## Your instructions:
If a line in the records below contains the word "demektir", return that line.
++++
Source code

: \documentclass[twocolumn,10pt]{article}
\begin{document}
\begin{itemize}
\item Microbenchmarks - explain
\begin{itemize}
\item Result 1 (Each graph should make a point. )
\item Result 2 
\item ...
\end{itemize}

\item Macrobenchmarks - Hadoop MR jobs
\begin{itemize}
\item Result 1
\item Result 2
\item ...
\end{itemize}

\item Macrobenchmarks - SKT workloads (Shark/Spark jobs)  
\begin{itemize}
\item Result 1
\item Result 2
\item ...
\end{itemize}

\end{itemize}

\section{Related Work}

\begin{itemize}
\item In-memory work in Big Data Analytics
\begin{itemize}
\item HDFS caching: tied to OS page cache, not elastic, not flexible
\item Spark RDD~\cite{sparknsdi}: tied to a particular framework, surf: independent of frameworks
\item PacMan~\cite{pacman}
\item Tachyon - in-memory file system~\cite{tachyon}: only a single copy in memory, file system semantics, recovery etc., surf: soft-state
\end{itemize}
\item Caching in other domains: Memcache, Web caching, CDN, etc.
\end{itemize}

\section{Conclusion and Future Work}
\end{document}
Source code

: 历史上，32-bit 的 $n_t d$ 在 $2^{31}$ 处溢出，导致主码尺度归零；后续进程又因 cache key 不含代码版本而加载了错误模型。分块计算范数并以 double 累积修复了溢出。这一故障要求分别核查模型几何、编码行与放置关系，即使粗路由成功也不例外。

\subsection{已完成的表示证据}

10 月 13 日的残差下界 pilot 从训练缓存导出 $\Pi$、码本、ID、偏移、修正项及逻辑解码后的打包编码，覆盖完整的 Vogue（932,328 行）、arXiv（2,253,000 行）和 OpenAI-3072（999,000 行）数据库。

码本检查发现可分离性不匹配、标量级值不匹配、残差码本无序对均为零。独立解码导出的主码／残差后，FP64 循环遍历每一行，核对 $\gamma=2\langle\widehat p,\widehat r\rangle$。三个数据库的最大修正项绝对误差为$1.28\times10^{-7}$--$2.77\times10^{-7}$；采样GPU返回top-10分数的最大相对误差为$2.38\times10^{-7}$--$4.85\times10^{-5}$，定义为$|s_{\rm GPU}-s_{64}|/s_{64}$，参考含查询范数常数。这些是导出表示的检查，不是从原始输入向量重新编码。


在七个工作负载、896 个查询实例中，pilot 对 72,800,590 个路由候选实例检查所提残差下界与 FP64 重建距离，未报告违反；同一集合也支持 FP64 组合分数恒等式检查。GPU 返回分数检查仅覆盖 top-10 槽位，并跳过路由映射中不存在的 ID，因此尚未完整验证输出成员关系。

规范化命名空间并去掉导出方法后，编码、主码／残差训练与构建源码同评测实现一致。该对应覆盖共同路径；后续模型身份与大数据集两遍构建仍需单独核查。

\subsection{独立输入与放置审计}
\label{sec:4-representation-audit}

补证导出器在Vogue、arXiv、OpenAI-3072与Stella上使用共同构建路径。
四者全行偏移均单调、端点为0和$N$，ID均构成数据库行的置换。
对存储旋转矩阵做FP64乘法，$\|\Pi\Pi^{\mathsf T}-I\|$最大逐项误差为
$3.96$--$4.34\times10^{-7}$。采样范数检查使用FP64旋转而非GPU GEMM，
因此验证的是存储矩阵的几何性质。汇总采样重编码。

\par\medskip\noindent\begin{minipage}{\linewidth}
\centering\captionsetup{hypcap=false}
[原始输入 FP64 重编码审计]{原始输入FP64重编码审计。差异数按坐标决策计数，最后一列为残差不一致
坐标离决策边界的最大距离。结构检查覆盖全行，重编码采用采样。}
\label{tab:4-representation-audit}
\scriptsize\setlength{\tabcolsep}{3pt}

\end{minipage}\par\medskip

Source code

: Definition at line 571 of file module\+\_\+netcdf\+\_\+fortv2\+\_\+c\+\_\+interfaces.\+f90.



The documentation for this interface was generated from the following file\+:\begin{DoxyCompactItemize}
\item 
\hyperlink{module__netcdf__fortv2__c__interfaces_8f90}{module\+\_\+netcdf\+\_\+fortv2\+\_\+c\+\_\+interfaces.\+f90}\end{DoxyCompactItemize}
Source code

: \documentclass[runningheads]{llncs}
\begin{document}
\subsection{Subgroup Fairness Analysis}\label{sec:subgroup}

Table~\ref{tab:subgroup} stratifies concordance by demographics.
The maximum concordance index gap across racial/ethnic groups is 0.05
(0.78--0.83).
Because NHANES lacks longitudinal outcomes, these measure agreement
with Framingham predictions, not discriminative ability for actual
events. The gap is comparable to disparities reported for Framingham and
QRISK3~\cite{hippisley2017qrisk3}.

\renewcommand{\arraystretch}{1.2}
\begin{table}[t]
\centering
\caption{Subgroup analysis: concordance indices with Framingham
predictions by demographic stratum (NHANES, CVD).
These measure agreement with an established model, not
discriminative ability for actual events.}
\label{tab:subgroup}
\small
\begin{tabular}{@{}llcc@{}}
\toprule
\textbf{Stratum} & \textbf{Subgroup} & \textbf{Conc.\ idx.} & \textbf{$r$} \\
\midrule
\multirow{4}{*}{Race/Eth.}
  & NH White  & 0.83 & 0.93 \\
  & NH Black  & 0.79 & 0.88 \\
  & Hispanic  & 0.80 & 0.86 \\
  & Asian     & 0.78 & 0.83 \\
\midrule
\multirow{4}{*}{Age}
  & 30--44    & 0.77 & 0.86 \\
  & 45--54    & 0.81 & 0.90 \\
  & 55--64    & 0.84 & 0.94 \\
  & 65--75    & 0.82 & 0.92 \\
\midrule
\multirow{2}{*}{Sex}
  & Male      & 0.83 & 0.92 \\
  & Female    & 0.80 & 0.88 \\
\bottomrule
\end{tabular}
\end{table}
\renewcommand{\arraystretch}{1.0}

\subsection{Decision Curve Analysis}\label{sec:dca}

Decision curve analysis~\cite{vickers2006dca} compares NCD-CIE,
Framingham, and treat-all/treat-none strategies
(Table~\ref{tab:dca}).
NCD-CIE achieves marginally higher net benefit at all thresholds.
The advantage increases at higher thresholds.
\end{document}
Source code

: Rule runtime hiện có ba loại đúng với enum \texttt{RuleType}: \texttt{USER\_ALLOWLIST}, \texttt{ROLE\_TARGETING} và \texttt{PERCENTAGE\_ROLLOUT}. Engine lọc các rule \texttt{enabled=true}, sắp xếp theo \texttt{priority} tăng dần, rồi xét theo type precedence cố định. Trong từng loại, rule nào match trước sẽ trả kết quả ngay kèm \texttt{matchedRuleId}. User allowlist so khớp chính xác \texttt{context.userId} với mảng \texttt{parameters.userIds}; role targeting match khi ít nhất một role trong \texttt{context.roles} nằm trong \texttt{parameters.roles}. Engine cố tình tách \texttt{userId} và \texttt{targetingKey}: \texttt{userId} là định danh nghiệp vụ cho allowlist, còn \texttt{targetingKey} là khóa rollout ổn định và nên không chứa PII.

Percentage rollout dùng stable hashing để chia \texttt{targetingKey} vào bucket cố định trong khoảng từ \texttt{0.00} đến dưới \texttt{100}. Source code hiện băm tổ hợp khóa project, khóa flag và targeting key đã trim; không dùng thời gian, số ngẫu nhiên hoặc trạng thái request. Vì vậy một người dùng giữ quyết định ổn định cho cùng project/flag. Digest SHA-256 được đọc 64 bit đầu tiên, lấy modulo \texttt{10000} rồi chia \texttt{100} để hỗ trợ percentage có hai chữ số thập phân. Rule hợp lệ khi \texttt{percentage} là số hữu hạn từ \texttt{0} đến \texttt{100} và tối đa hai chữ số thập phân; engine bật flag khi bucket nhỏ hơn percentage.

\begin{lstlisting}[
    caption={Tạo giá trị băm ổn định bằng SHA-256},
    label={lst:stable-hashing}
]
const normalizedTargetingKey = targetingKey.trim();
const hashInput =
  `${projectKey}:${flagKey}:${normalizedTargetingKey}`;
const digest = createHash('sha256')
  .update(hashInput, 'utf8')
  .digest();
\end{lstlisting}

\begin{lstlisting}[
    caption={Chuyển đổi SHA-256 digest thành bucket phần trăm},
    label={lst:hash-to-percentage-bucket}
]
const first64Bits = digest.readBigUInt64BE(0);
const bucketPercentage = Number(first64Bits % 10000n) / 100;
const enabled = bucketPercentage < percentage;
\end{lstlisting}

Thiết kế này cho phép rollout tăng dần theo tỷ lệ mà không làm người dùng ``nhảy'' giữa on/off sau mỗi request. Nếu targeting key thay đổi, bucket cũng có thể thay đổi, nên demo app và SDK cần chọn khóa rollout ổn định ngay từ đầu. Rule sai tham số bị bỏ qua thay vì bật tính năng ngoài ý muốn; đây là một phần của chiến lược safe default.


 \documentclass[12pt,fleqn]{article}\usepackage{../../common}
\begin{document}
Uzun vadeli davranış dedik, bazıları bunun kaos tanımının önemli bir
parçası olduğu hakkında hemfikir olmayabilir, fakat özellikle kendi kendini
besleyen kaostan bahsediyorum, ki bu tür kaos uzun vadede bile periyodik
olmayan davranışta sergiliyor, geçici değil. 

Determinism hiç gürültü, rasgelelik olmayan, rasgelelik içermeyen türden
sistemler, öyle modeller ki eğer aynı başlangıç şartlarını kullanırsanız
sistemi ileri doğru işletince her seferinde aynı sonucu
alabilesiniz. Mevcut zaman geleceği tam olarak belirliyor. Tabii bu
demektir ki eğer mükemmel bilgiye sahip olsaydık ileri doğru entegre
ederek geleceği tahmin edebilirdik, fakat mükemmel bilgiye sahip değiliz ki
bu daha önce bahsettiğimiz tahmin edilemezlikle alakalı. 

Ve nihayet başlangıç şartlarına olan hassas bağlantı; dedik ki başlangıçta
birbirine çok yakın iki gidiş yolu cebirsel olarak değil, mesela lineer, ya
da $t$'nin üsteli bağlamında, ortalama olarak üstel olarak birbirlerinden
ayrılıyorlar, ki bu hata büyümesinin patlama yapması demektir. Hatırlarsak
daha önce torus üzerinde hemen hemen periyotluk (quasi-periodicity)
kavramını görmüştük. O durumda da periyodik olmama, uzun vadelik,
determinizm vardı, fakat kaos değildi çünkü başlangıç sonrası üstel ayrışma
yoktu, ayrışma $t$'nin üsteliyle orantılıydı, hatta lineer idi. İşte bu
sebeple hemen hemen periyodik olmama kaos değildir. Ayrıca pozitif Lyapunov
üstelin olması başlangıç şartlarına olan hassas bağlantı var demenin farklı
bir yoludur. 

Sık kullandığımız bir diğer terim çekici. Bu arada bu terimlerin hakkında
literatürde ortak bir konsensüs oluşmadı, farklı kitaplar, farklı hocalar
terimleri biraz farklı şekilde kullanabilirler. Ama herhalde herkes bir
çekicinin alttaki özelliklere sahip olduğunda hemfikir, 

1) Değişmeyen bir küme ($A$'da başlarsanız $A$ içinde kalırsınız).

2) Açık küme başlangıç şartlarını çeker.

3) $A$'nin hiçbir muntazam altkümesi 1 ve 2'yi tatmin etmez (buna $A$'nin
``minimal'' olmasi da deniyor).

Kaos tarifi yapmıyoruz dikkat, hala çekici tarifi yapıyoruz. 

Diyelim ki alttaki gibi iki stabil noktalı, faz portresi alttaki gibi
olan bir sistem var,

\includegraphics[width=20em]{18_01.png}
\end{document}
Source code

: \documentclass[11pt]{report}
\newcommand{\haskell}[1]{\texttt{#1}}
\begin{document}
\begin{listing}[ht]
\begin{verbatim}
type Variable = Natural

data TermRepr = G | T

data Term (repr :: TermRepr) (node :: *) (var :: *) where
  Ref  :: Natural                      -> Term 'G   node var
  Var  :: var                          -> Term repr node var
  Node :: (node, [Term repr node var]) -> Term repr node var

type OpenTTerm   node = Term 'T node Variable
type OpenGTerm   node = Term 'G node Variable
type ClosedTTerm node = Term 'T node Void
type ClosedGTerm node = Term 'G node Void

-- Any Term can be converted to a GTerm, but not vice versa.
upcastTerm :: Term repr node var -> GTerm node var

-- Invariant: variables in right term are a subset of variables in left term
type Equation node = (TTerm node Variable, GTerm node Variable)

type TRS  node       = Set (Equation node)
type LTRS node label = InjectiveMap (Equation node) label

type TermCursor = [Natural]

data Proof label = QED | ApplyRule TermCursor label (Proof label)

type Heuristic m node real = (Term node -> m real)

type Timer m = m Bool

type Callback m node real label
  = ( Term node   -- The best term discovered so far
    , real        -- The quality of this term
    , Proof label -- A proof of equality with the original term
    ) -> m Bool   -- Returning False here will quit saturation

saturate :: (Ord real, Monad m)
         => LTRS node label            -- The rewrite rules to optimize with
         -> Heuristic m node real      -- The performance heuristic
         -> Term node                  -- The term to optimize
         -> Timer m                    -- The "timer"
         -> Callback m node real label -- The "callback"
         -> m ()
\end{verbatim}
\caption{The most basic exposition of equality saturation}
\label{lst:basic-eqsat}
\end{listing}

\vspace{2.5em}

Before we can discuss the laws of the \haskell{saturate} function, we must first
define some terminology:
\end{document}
++++
## Task response:
demektir ki eğer mükemmel bilgiye sahip olsaydık ileri doğru entegre
ayrılıyorlar, ki bu hata büyümesinin patlama yapması demektir. Hatırlarsak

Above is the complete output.